Most "sensor to screen" demos hide a microcontroller doing the work. I wanted to do it the hard way: bridge an ADXL345 accelerometer to a 640×480 @ 60 Hz VGA display on an Intel MAX10 FPGA with no soft-core processor — just register-transfer logic. Tilt the board and the on-screen graphics and colors respond live.

No CPU, just RTL

The whole system is SystemVerilog: an 11-module design across four subsystems with 58 top-level port signals. Without a CPU there's no firmware to lean on — every behavior is an explicit state machine running in parallel hardware. It forces a different, sharper way of thinking about a problem.

Talking to the sensor

I wrote a custom SPI master controller and FSM to configure the ADXL345 and continuously stream X-axis tilt data. No library, no abstraction layer — just the protocol, timed correctly in hardware.

Three clocks, one system

The trickiest part: the system runs on three clock domains — 50 MHz logic, 2 MHz SPI, and 25 MHz VGA — generated by two PLLs. Moving data between clocks naively causes metastability and corruption, so I handled clock-domain crossing deliberately. CDC is exactly where subtle hardware bugs live.

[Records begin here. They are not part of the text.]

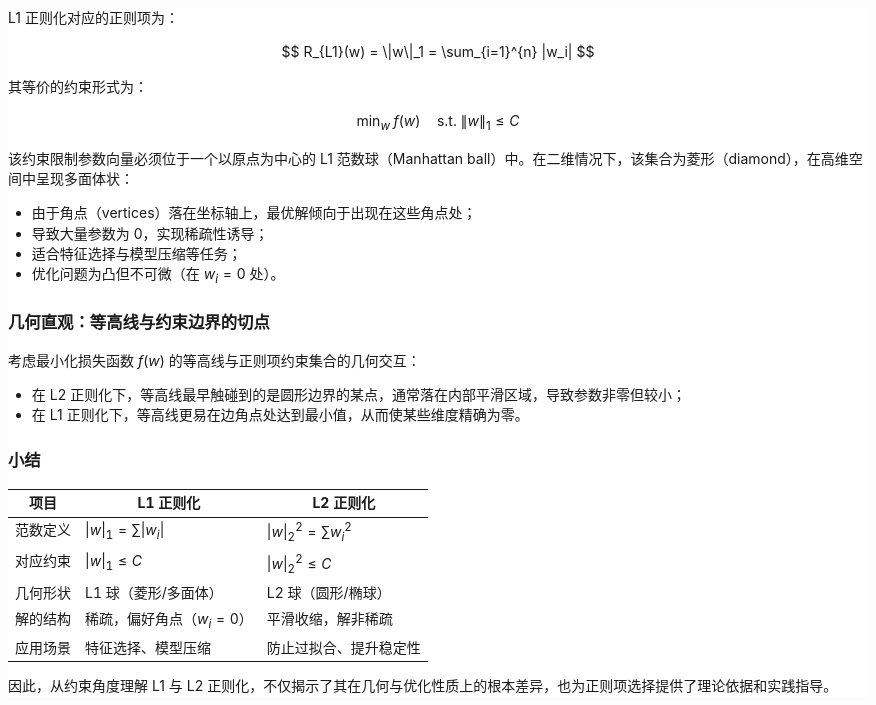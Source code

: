L1 正则化对应的正则项为：

$$
R_{L1}(w) = \|w\|_1 = \sum_{i=1}^{n} |w_i|
$$

其等价的约束形式为：

$$
\min_{w} \; f(w) \quad \text{s.t.} \; \|w\|_1 \leq C
$$

该约束限制参数向量必须位于一个以原点为中心的 L1 范数球（Manhattan ball）中。在二维情况下，该集合为菱形（diamond），在高维空间中呈现多面体状：

- 由于角点（vertices）落在坐标轴上，最优解倾向于出现在这些角点处；
- 导致大量参数为 $0$，实现稀疏性诱导；
- 适合特征选择与模型压缩等任务；
- 优化问题为凸但不可微（在 $w_i = 0$ 处）。

### 几何直观：等高线与约束边界的切点

考虑最小化损失函数 $f(w)$ 的等高线与正则项约束集合的几何交互：

- 在 L2 正则化下，等高线最早触碰到的是圆形边界的某点，通常落在内部平滑区域，导致参数非零但较小；
- 在 L1 正则化下，等高线更易在边角点处达到最小值，从而使某些维度精确为零。

### 小结

| 项目 | L1 正则化 | L2 正则化 |
|------|-----------|-----------|
| 范数定义 | $\|w\|_1 = \sum \|w_i\|$ | $\|w\|_2^2 = \sum w_i^2$ |
| 对应约束 | $\|w\|_1 \leq C$ | $\|w\|_2^2 \leq C$ |
| 几何形状 | L1 球（菱形/多面体） | L2 球（圆形/椭球） |
| 解的结构 | 稀疏，偏好角点（$w_i = 0$） | 平滑收缩，解非稀疏 |
| 应用场景 | 特征选择、模型压缩 | 防止过拟合、提升稳定性 |

因此，从约束角度理解 L1 与 L2 正则化，不仅揭示了其在几何与优化性质上的根本差异，也为正则项选择提供了理论依据和实践指导。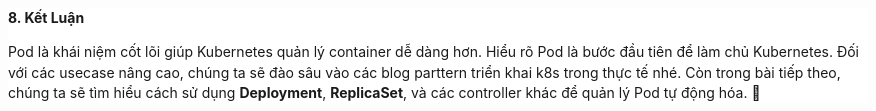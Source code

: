 
**8\. Kết Luận**

Pod là khái niệm cốt lõi giúp Kubernetes quản lý container dễ dàng hơn. Hiểu rõ Pod là bước đầu tiên để làm chủ Kubernetes. Đối với các usecase nâng cao, chúng ta sẽ đào sâu vào các blog parttern triển khai k8s trong thực tế nhé. Còn trong bài tiếp theo, chúng ta sẽ tìm hiểu cách sử dụng **Deployment**, **ReplicaSet**, và các controller khác để quản lý Pod tự động hóa. 🚀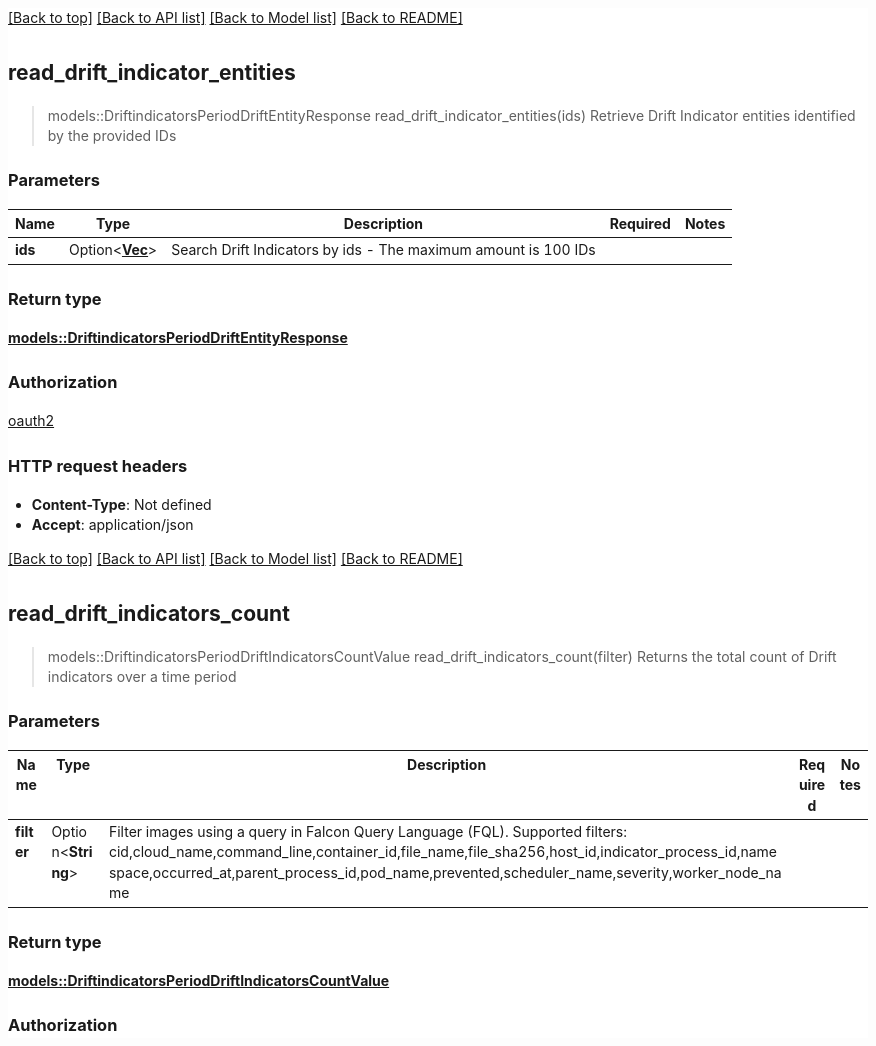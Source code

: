 [[Back to top]](#) [[Back to API list]](../README.md#documentation-for-api-endpoints) [[Back to Model list]](../README.md#documentation-for-models) [[Back to README]](../README.md)

## read_drift_indicator_entities

> models::DriftindicatorsPeriodDriftEntityResponse read_drift_indicator_entities(ids)
Retrieve Drift Indicator entities identified by the provided IDs

### Parameters

Name | Type | Description  | Required | Notes
------------- | ------------- | ------------- | ------------- | -------------
**ids** | Option<[**Vec<String>**](String.md)> | Search Drift Indicators by ids - The maximum amount is 100 IDs |  |

### Return type

[**models::DriftindicatorsPeriodDriftEntityResponse**](driftindicators.DriftEntityResponse.md)

### Authorization

[oauth2](../README.md#oauth2)

### HTTP request headers

- **Content-Type**: Not defined
- **Accept**: application/json

[[Back to top]](#) [[Back to API list]](../README.md#documentation-for-api-endpoints) [[Back to Model list]](../README.md#documentation-for-models) [[Back to README]](../README.md)

## read_drift_indicators_count

> models::DriftindicatorsPeriodDriftIndicatorsCountValue read_drift_indicators_count(filter)
Returns the total count of Drift indicators over a time period

### Parameters

Name | Type | Description  | Required | Notes
------------- | ------------- | ------------- | ------------- | -------------
**filter** | Option<**String**> | Filter images using a query in Falcon Query Language (FQL). Supported filters:  cid,cloud_name,command_line,container_id,file_name,file_sha256,host_id,indicator_process_id,namespace,occurred_at,parent_process_id,pod_name,prevented,scheduler_name,severity,worker_node_name |  |

### Return type

[**models::DriftindicatorsPeriodDriftIndicatorsCountValue**](driftindicators.driftIndicatorsCountValue.md)

### Authorization
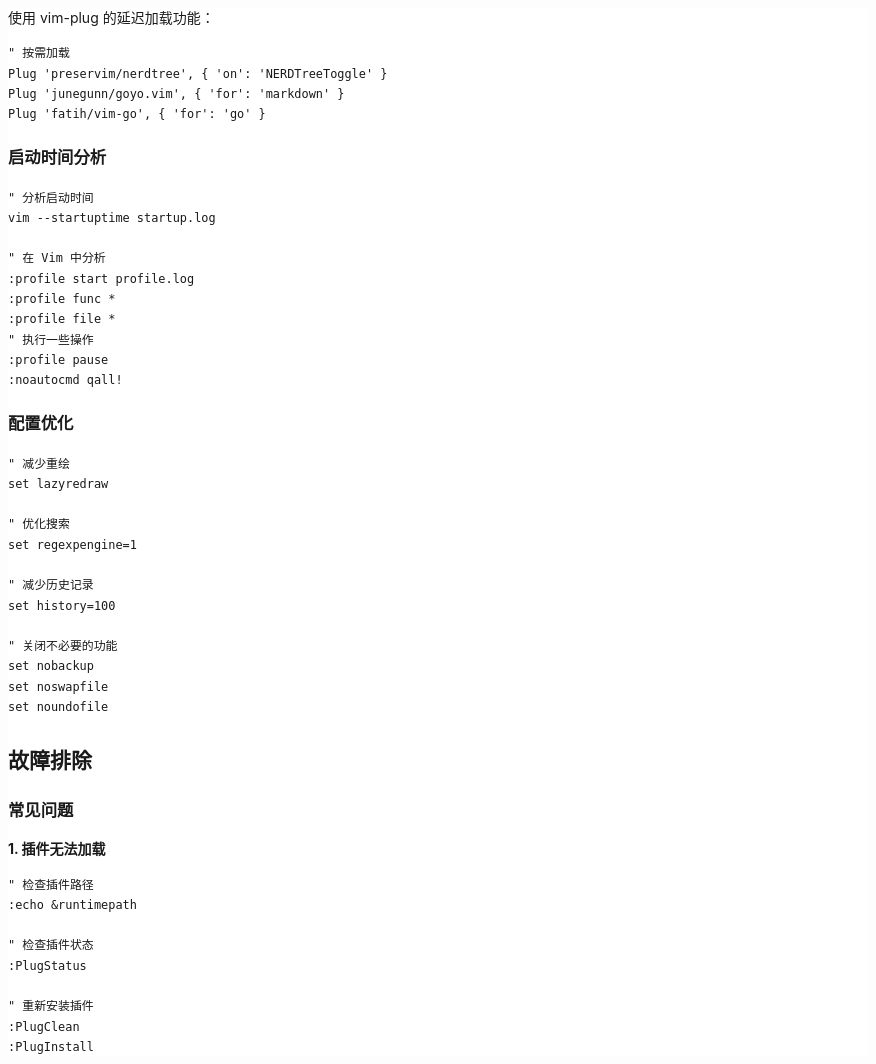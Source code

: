 使用 vim-plug 的延迟加载功能：

```vim
" 按需加载
Plug 'preservim/nerdtree', { 'on': 'NERDTreeToggle' }
Plug 'junegunn/goyo.vim', { 'for': 'markdown' }
Plug 'fatih/vim-go', { 'for': 'go' }
```

### 启动时间分析

```vim
" 分析启动时间
vim --startuptime startup.log

" 在 Vim 中分析
:profile start profile.log
:profile func *
:profile file *
" 执行一些操作
:profile pause
:noautocmd qall!
```

### 配置优化

```vim
" 减少重绘
set lazyredraw

" 优化搜索
set regexpengine=1

" 减少历史记录
set history=100

" 关闭不必要的功能
set nobackup
set noswapfile
set noundofile
```

## 故障排除

### 常见问题

**1. 插件无法加载**
```vim
" 检查插件路径
:echo &runtimepath

" 检查插件状态
:PlugStatus

" 重新安装插件
:PlugClean
:PlugInstall
```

In hardware, the bug isn't usually your logic — it's the boundary between two clocks.

Closing the loop

Finally, a feedback loop: extreme tilt (shown on a 10-bit LED array) triggers dynamic RGB color changes on the VGA output, with a parallel 7-segment readout. Input to pixels, entirely in silicon.

11HW modules
3clock domains
640×480@ 60 Hz
0soft-core CPUs

What I took away

  • Clock-domain crossing deserves real respect — design for it, don't discover it.
  • No-CPU forces parallel thinking — everything is a concurrent state machine.
  • Timing is a first-class constraint, not an afterthought.

Being comfortable down at the hardware level changes how I reason about software too — about latency, concurrency, and what's really happening under the abstraction.